Task to carry out
Where the data below has the string "that", return the whole line.

##### Records for this exercise #####

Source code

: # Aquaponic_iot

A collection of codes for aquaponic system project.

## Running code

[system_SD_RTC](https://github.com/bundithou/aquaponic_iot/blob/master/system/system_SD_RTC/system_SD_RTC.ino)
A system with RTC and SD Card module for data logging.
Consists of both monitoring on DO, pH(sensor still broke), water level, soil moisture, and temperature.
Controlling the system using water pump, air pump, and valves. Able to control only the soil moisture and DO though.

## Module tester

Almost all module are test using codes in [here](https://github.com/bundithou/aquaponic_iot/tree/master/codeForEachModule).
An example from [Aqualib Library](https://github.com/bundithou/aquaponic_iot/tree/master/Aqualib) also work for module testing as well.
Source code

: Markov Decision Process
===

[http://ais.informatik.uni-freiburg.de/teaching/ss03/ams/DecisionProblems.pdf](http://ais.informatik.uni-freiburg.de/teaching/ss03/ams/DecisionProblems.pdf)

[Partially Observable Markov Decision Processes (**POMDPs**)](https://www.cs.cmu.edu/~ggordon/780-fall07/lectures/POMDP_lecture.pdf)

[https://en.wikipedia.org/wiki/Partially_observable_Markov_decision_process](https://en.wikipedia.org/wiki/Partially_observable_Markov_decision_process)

#####
##### Records for this exercise #####

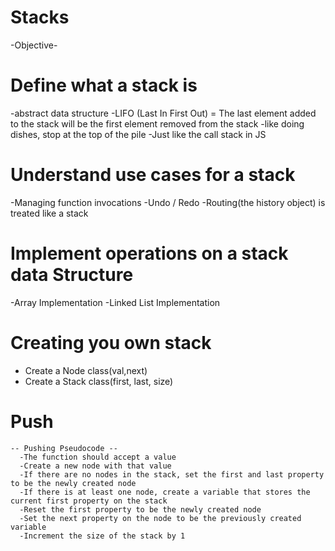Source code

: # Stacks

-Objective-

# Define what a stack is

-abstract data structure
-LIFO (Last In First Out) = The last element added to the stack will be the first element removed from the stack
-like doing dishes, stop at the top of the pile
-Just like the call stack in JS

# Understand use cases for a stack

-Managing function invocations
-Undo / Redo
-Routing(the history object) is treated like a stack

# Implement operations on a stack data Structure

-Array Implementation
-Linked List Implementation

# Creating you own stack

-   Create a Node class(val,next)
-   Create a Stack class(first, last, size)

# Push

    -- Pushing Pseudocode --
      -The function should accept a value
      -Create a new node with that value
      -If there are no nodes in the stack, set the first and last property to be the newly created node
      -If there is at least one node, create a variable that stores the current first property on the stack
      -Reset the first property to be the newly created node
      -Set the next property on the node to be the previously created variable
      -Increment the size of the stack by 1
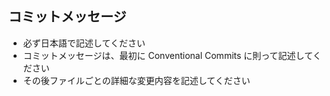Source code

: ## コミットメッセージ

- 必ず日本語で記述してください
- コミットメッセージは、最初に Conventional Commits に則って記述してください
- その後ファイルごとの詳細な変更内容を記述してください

#####
##### Records for this exercise #####

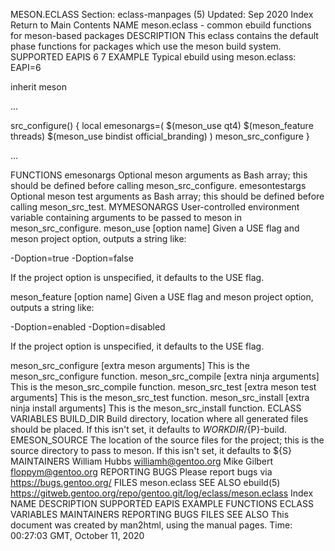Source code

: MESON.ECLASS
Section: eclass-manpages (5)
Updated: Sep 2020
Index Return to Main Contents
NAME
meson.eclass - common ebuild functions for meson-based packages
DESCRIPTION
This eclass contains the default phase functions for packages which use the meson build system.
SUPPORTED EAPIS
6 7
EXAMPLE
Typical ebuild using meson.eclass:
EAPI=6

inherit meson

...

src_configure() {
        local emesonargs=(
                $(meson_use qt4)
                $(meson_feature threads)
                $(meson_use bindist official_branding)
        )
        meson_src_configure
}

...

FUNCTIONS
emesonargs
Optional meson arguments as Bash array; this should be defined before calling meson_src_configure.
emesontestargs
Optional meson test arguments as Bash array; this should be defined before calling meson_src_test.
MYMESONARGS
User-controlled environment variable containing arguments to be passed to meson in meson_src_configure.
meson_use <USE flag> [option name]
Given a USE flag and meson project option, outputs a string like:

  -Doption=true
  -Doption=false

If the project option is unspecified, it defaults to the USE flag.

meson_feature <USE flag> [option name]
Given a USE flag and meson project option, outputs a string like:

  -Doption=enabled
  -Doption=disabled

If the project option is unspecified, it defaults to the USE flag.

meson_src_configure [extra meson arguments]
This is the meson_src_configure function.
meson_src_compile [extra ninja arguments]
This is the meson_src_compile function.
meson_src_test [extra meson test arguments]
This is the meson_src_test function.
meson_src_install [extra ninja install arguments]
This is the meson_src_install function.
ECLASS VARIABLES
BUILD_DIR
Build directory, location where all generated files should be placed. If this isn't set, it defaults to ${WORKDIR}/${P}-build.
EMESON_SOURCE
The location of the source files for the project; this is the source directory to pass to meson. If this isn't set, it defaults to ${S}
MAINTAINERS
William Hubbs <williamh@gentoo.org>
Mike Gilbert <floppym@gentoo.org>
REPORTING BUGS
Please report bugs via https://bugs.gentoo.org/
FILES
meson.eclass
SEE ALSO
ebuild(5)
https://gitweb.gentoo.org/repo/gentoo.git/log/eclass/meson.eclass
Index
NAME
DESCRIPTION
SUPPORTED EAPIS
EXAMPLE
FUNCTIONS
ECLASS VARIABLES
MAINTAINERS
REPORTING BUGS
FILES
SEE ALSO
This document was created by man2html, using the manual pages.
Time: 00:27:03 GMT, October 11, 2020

#####

Answer for this exercise
      -Create a new node with that value
      -If there is at least one node, create a variable that stores the current first property on the stack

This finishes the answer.